Note from BW of Brazil: Hair texture and the whitening of racial identity. They are common themes here on the blog but extremely important for understanding racial dynamics in Brazil. From the history of officially whitening the records of non-whites in the late 19th century, to more recent personal experiences of the black category being deleted, registrars questioning why someone wouldn’t choose the white category, to the police lightening a group of blacks in an incident report, Brazil continues to show that it is uncomfortable not being a completely white country. In reality, most Brazilian women who have a similar appearance as the woman in today’s post, avoid identifying themselves as negras. Much easier to be “moreninha” (a little brown skinned) or even better branca (white). Right in the middle of this issue of identity is the question of hair texture, which often defines if a light-skinned mestiça (person of mixed race) can “pass” as white. It’s only been in recent decades that an increasing number of afrodescendentes (African descendants) have raised the issue of the association of beauty with straight hair, but the number of people abandoning hair straightening techniques, understanding racism and discovering themselves as black people continues to grow. Below is another example of this.
“They insisted on erasing the black memory of my family from the documents”
by Jéssica Moreira
Sou negra (I’m black). Today I know. I’m proud, I’ve let my hair down and with it I arm myself against any prejudice. Sou negra. I carry this flag, I swing it with force and I’ll go over whom I need to.
Sou negra, but I grew up a criança branca (white child). In the registrar’s office, I only saw the fair complexion of my father. They made an issue of deleting from the papers the black memory of my family. The broad nose of my mother. The cabelo crespo (kinky/curly hair) of my aunts. Sou negra. But throughout my childhood they shouted “moreninha” at me, the most moreninha among my thin, white cousins, with straight hair down to their waist.
Sou negra. Regardless of the mixed tone of my skin – black, red, yellow – sou negra. I was born with a lot of hair, I grew up with even more hair yet. Cabelo ruim (bad hair). Embarrassing hair. Cabelo crespo that went down my whole back and my heart aching from insults. Therefore, it turned into tied down hair. And it remained imprisoned until seven years ago when I cut it into a chanelzinho (bob) with one hope: it will grow straight. A foolish mistake.

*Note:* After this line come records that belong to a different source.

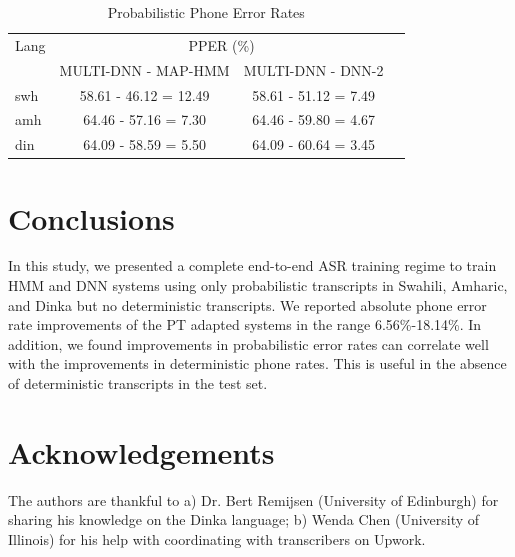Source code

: \documentclass[a4paper]{article}
\newcommand{\myvspacesec}{\vspace{-2mm}}
\begin{document}
\begin{table}
\centering %
\begin{tabular}{l|c c c}
   \hline
Lang  & \multicolumn{2}{c}{PPER (\%)} \\
          &  \footnotesize{MULTI-DNN - MAP-HMM} & \footnotesize{MULTI-DNN - DNN-2}  \\ \hline
swh      &  58.61 - 46.12 = 12.49 & 58.61 - 51.12 = 7.49  \\
amh      & 64.46 - 57.16 = 7.30   & 64.46 - 59.80 = 4.67  \\ 
din      & 64.09 - 58.59 = 5.50   & 64.09 - 60.64 = 3.45 \\ \hline
\end{tabular}
\caption{Probabilistic Phone Error Rates} \label{Tab:PPER}
\vspace{-7mm}
\end{table}

\myvspacesec
\section{Conclusions} \vspace{-1mm}
In this study, we presented a complete end-to-end ASR training regime to train HMM and DNN systems using only probabilistic transcripts in Swahili, Amharic, and Dinka but no deterministic transcripts. We reported absolute phone error rate improvements of the PT adapted systems in the range 6.56\%-18.14\%. In addition, we found improvements in probabilistic error rates can correlate well with the improvements in deterministic phone rates. This is useful in the absence of deterministic transcripts in the test set.

\myvspacesec
\vspace{-2mm}
\section{Acknowledgements} \vspace{-1mm}
The authors are thankful to a) Dr. Bert Remijsen (University of Edinburgh) for sharing his knowledge on the Dinka language; b) Wenda Chen (University of Illinois) for his help with coordinating with transcribers on Upwork.

\end{document}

Wash it, tie it to the back, comb the tangled bunch of curls in order to go to school. Until that, at 9, I discovered the chapinha (flattening iron) and the artificial happiness it provided me. I was only beautiful when the locks were smooth. Before, I had tried relaxers, nothing worked. It was too voluminous, the hairdressers said.
There began the dictatorship of my life. Until, at 17, was formaldehyde’s turn, the escova progressive (Brazilian keratin treatment) that promised an eternal miracle. The first one turned out right, while the second almost suffocated me to death, except for the promises that I would never straighten my hair with chemicals (again). For three years I waited for my hair to grow, enduring the curly root with the rest straight.
In this process, I still used the escova and chapinha every week. Curly hair to go to college and to work. But straight hair for the weekend, the party, a date. For me, no one would ever be interested in me with curly hair. Until one day, I discovered there, at the side of my house, an almost village called Comunidade Cultural Quilombaque (Quilombaque Cultural Community) concentrated with many women with curly hair, black power (afro), braids and voluminous hair. And how beautiful they were!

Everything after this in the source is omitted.